Instructions for the task » If a line in the data below holds the word "with", copy it.

Collection entries:

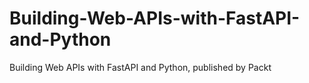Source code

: # Building-Web-APIs-with-FastAPI-and-Python
Building Web APIs with FastAPI and Python, published by Packt
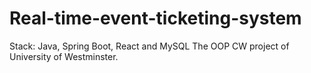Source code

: # Real-time-event-ticketing-system
Stack: Java, Spring Boot, React and MySQL
The OOP CW project of University of Westminster.
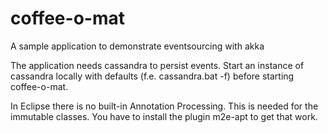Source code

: # coffee-o-mat
A sample application to demonstrate eventsourcing with akka

The application needs cassandra to persist events. Start an instance of cassandra locally with defaults (f.e. cassandra.bat -f) before starting coffee-o-mat.

In Eclipse there is no built-in Annotation Processing. This is needed for the immutable classes. You have to install the plugin m2e-apt to get that work.
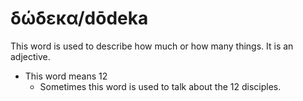 # δώδεκα/dōdeka 
This word is used to describe how much or how many things. It is an adjective.

* This word means 12
    * Sometimes this word is used to talk about the 12 disciples.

Finished exercise »
: # Building-Web-APIs-with-FastAPI-and-Python
Building Web APIs with FastAPI and Python, published by Packt
A sample application to demonstrate eventsourcing with akka
The application needs cassandra to persist events. Start an instance of cassandra locally with defaults (f.e. cassandra.bat -f) before starting coffee-o-mat.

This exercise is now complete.